The most popular museum in Peru, the Gold Museum in Lima, is at the heart of an argument which is stirring archaeologists the world over, but is also stirring the Peruvian government.
The Gold Museum was established 20 years ago and prided itself on possessing one of the largest collections of pre-Columbian gold in the world. However, in July, after more than four months of tests carried out by specialists at the Catholic University of Peru, the museum was examined by the Instituto de Defensa de la Competencia y la Propriedad Intelectual (Institute for the defence of competition and of intellectual property—Indecopi).
In fact, since the 1980s Indecopi has been suspicious about the authenticity of the collections in the Gold Museum. The first reports suggested that 85% of the metal pieces on display were fake. In August, the cultural commission of the government also looked into the scandal. Sanctions, which have not yet been imposed, could consist simply of a threat to prosecute, but there could also be direct legal action. The museum might, for example, be forced to publicise the fact that of “4,349 metal pieces analysed, 4,237 are false and more than 100 have aroused strong suspicions concerning their authenticity”.
The museum’s founder, and until 1993, owner of the largest number of gold objects in the country, Miguel Mufica Gallo, died a few days before the cultural commission took up the case. Described by the magazine Carelas as “a hunter of tigers and elephants, and the biggest collector of pre-Columbian gold and arms in Peru”, Miguel Mujica Gallo, who was born in 1910, was ambassador in Austria and Spain and for a short time was minister of foreign affairs in the first government of Fernando Belaunde.
From the outset a number of pieces which formed the heart of his collection were suspected of not being genuine by the Peruvian archaeological community. In 1986, during an exhibition in a Canadian museum, specialists had expressed their reserves about the Gold Museum. During the 1990s experts from the Instituto nacional de cultura (the organisation which is responsible for giving export licenses to archaeological objects) confirmed that a number of pieces were fake. In fact, in 1999, an analysis of the objects on their way to an exhibition in Bohlingen in Germany concluded that many of the pieces had been made by combining ancient gold from various provenances. Others were modern, made by artisans in the countryside north of Lima.
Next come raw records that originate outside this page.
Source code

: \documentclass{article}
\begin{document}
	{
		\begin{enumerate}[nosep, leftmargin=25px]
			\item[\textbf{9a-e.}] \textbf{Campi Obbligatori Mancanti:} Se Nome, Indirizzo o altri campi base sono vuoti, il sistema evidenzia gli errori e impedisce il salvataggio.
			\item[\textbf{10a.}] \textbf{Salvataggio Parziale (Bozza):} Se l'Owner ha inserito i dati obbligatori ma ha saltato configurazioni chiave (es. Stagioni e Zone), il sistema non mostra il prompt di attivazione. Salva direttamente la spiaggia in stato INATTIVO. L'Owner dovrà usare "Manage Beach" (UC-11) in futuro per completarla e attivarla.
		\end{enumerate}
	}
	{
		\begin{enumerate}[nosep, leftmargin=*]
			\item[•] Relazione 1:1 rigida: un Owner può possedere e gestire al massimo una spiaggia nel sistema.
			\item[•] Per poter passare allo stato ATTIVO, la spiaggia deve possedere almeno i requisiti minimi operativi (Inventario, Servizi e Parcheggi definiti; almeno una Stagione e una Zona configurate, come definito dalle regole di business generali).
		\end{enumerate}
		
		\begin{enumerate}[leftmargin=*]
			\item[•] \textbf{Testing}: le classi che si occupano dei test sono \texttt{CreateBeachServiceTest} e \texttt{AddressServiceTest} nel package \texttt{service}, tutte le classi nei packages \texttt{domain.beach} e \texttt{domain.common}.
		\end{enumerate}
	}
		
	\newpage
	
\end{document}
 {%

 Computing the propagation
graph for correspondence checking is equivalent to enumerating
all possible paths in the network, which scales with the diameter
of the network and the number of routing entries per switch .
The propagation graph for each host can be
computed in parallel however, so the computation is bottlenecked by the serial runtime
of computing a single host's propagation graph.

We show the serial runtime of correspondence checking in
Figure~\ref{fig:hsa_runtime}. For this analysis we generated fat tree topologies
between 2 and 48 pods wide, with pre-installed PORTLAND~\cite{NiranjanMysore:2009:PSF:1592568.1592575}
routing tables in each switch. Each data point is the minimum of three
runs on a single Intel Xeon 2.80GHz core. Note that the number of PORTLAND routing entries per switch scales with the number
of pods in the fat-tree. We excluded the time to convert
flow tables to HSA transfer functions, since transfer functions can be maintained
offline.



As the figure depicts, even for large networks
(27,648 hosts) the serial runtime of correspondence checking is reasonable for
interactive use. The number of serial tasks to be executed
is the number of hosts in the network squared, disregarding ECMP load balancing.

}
In 1996 an argument raging within the Mujica Gallo family revealed the scandal to the press: letters concerning the division of the family possessions were published in the leading Peruvian newspaper, El Comercio. Having decided to exclude his seven children from his will, Miguel Mujica Gallo left the administration of the Foundation to his daughter Victoria, who has been its director since January 2001. Victoria, in some embarrassment, has claimed that the assessors of the foundation took advantage of her father’s illness to introduce some fake pieces into the collection. As a result of the scandal the future of the Gold Museum in Lima is extremely uncertain.